How heavy God’s heart must have been that day.  He came to the garden to walk with man and had instead to ask that dreadful question, “Hast thou eaten of the tree, whereof I commanded thee that thou shouldest not eat?”

“… and I did eat,” answered Adam (Gen 3:11-12).

Scene 2
The First Man Sentenced

God’s promise for disobedience was death: full separation from God and all His blessings.  Adam and Eve feared God’s judgment and so knowing they were guilty, they had hidden among the trees, separating themselves from God.

But oh, the mercy of God.  His heart still sought after man in the purest of love.  He still desired man’s companionship and to get it He knew what He would do.  Man certainly deserved to die but God spared Adam and Eve that day.  They didn’t die physically.  God spared them, accepting the death of an animal in their place.

Though God did spare their lives that day, there would be consequences.  God banished man from their garden paradise and cursed the ground of the earth so it no longer produced only “good fruit.”  Thorns and thistles were now produced, requiring hard work to grow food and survive.

Adam was himself a product of the ground, of course, so that when the ground was cursed to bring forth “bad fruit,” so too was Adam.  “…Return unto the ground; for out of it wast thou taken…” (Gen 3:19).  And thus was born man’s sin nature.

Among other things, Adam was created to “be fruitful and multiply.”  And he did, Cain being the first of endless examples of Adam’s “bad fruit.”  A corrupt tree always yields corrupt fruit.  And every descendant of Adam, as he returns to the ground in death, bears the marks of the curse pronounced by God that day (Rom 5:12).

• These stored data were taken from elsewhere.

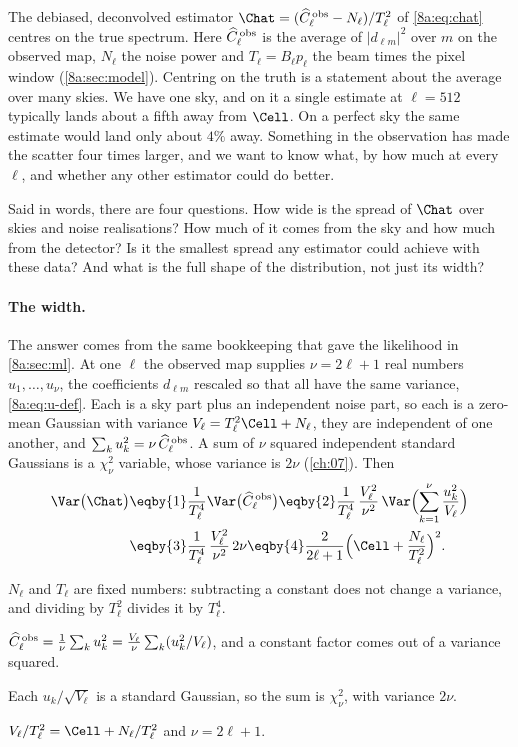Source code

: The debiased, deconvolved estimator $\Chat=(\widehat C^{\,\rm obs}_\ell-N_\ell)/T_\ell^2$ of
\eqref{8a:eq:chat} centres on the true spectrum. Here $\widehat C^{\,\rm obs}_\ell$ is the
average of $|d_{\ell m}|^2$ over $m$ on the observed map, $N_\ell$ the noise power and
$T_\ell=B_\ell p_\ell$ the beam times the pixel window (\cref{8a:sec:model}). Centring on the
truth is a statement about the average over many skies. We have one sky, and on it a single
estimate at $\ell=512$ typically lands about a fifth away from $\Cell$. On a perfect sky the
same estimate would land only about $4\%$ away. Something in the observation has made the
scatter four times larger, and we want to know what, by how much at every $\ell$, and whether
any other estimator could do better.

Said in words, there are four questions. How wide is the spread of $\Chat$ over skies and
noise realisations? How much of it comes from the sky and how much from the detector? Is it
the smallest spread any estimator could achieve with these data? And what is the full shape
of the distribution, not just its width?

\paragraph{The width.}
The answer comes from the same bookkeeping that gave the likelihood in \cref{8a:sec:ml}. At
one $\ell$ the observed map supplies $\nu=2\ell+1$ real numbers $u_1,\dots,u_\nu$, the
coefficients $d_{\ell m}$ rescaled so that all have the same variance, \eqref{8a:eq:u-def}. Each is
a sky part plus an independent noise part, so each is a zero-mean Gaussian with variance
$V_\ell=T_\ell^2\Cell+N_\ell$, they are independent of one another, and
$\sum_ku_k^2=\nu\,\widehat C^{\,\rm obs}_\ell$. A sum of $\nu$ squared
independent standard Gaussians is a $\chi^2_\nu$ variable, whose variance is $2\nu$
(\cref{ch:07}). Then
\begin{align}
  \Var\bigl(\Chat\bigr)
  &\eqby{1}\frac{1}{T_\ell^4}\Var\bigl(\widehat C^{\,\rm obs}_\ell\bigr)
   \eqby{2}\frac{1}{T_\ell^4}\,\frac{V_\ell^2}{\nu^2}\,\Var\Bigl(\sum_{k=1}^{\nu}\frac{u_k^2}{V_\ell}\Bigr)
   \nonumber\\
  &\eqby{3}\frac{1}{T_\ell^4}\,\frac{V_\ell^2}{\nu^2}\,2\nu
   \eqby{4}\frac{2}{2\ell+1}\Bigl(\Cell+\frac{N_\ell}{T_\ell^2}\Bigr)^2 .
  \label{8a:eq:var}
\end{align}
\begin{explain}
  \item $N_\ell$ and $T_\ell$ are fixed numbers: subtracting a constant does not change a
        variance, and dividing by $T_\ell^2$ divides it by $T_\ell^4$.
  \item $\widehat C^{\,\rm obs}_\ell=\frac1\nu\sum_ku_k^2=\frac{V_\ell}{\nu}\sum_k(u_k^2/V_\ell)$,
        and a constant factor comes out of a variance squared.
  \item Each $u_k/\sqrt{V_\ell}$ is a standard Gaussian, so the sum is $\chi^2_\nu$, with variance $2\nu$.
  \item $V_\ell/T_\ell^2=\Cell+N_\ell/T_\ell^2$ and $\nu=2\ell+1$.
\end{explain}

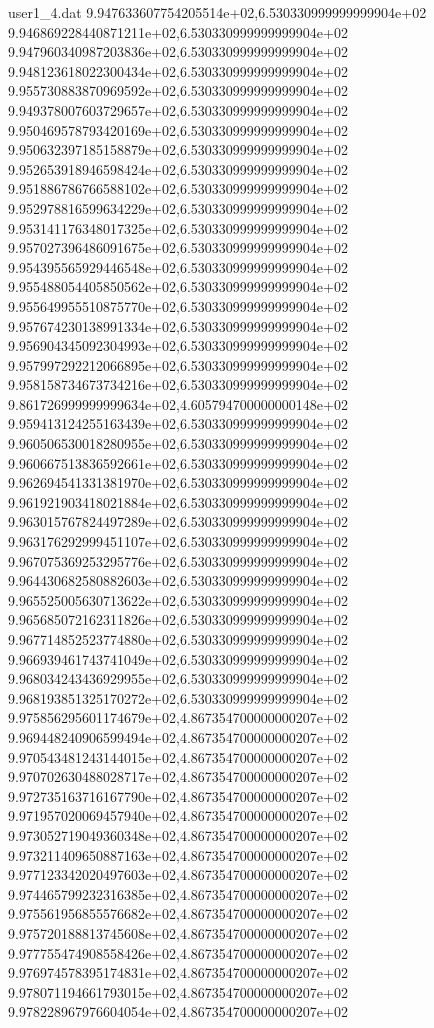 \begin{filecontents}{user1_4.dat}
9.947633607754205514e+02,6.530330999999999904e+02
9.946869228440871211e+02,6.530330999999999904e+02
9.947960340987203836e+02,6.530330999999999904e+02
9.948123618022300434e+02,6.530330999999999904e+02
9.955730883870969592e+02,6.530330999999999904e+02
9.949378007603729657e+02,6.530330999999999904e+02
9.950469578793420169e+02,6.530330999999999904e+02
9.950632397185158879e+02,6.530330999999999904e+02
9.952653918946598424e+02,6.530330999999999904e+02
9.951886786766588102e+02,6.530330999999999904e+02
9.952978816599634229e+02,6.530330999999999904e+02
9.953141176348017325e+02,6.530330999999999904e+02
9.957027396486091675e+02,6.530330999999999904e+02
9.954395565929446548e+02,6.530330999999999904e+02
9.955488054405850562e+02,6.530330999999999904e+02
9.955649955510875770e+02,6.530330999999999904e+02
9.957674230138991334e+02,6.530330999999999904e+02
9.956904345092304993e+02,6.530330999999999904e+02
9.957997292212066895e+02,6.530330999999999904e+02
9.958158734673734216e+02,6.530330999999999904e+02
9.861726999999999634e+02,4.605794700000000148e+02
9.959413124255163439e+02,6.530330999999999904e+02
9.960506530018280955e+02,6.530330999999999904e+02
9.960667513836592661e+02,6.530330999999999904e+02
9.962694541331381970e+02,6.530330999999999904e+02
9.961921903418021884e+02,6.530330999999999904e+02
9.963015767824497289e+02,6.530330999999999904e+02
9.963176292999451107e+02,6.530330999999999904e+02
9.967075369253295776e+02,6.530330999999999904e+02
9.964430682580882603e+02,6.530330999999999904e+02
9.965525005630713622e+02,6.530330999999999904e+02
9.965685072162311826e+02,6.530330999999999904e+02
9.967714852523774880e+02,6.530330999999999904e+02
9.966939461743741049e+02,6.530330999999999904e+02
9.968034243436929955e+02,6.530330999999999904e+02
9.968193851325170272e+02,6.530330999999999904e+02
9.975856295601174679e+02,4.867354700000000207e+02
9.969448240906599494e+02,4.867354700000000207e+02
9.970543481243144015e+02,4.867354700000000207e+02
9.970702630488028717e+02,4.867354700000000207e+02
9.972735163716167790e+02,4.867354700000000207e+02
9.971957020069457940e+02,4.867354700000000207e+02
9.973052719049360348e+02,4.867354700000000207e+02
9.973211409650887163e+02,4.867354700000000207e+02
9.977123342020497603e+02,4.867354700000000207e+02
9.974465799232316385e+02,4.867354700000000207e+02
9.975561956855576682e+02,4.867354700000000207e+02
9.975720188813745608e+02,4.867354700000000207e+02
9.977755474908558426e+02,4.867354700000000207e+02
9.976974578395174831e+02,4.867354700000000207e+02
9.978071194661793015e+02,4.867354700000000207e+02
9.978228967976604054e+02,4.867354700000000207e+02

\end{filecontents}
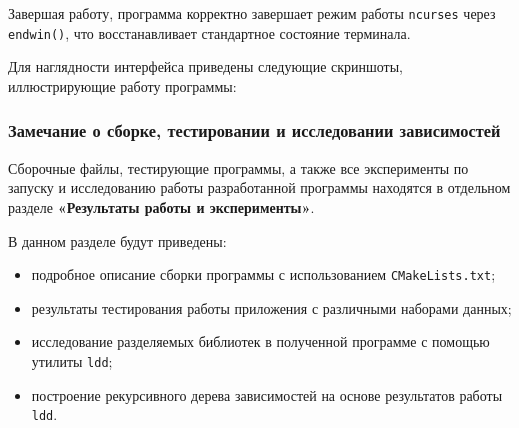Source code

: Завершая работу, программа корректно завершает режим работы \texttt{ncurses} через \texttt{endwin()}, что восстанавливает стандартное состояние терминала.

\vspace{0.2cm}

Для наглядности интерфейса приведены следующие скриншоты, иллюстрирующие работу программы:


\subsubsection*{Замечание о сборке, тестировании и исследовании зависимостей}

Сборочные файлы, тестирующие программы, а также все эксперименты по запуску и исследованию работы разработанной программы находятся в отдельном разделе \textbf{«Результаты работы и эксперименты»}.

\vspace{0.3cm}

В данном разделе будут приведены:
\begin{itemize}
    \item подробное описание сборки программы с использованием \texttt{CMakeLists.txt};
    \item результаты тестирования работы приложения с различными наборами данных;
    \item исследование разделяемых библиотек в полученной программе с помощью утилиты \texttt{ldd};
    \item построение рекурсивного дерева зависимостей на основе результатов работы \texttt{ldd}.
\end{itemize}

Enduring great loss and in apparent defeat, God had pronounced His righteous verdict against man.  What a sorrowful day for God. … But all along He could see afar off – to the joy set before Him.

Scene 3
God’s Verdict Appealed

Throughout the ages, Adam’s race of man has feverishly sought to overturn God’s righteous verdict against him.  Every defensive strategy has been attempted.  Adam knew the judgment for sin was death.  And deep within the heart of every man today, that same judgment is known and feared.  As Adam hid himself among the trees seeking to avoid that judgment, mankind continues doing the same each and every day.

Many convince themselves there is no Judge at all.  They hide behind the trees of evolution and “natural laws,” appealing on the grounds that there is no God and therefore no judgment to fear.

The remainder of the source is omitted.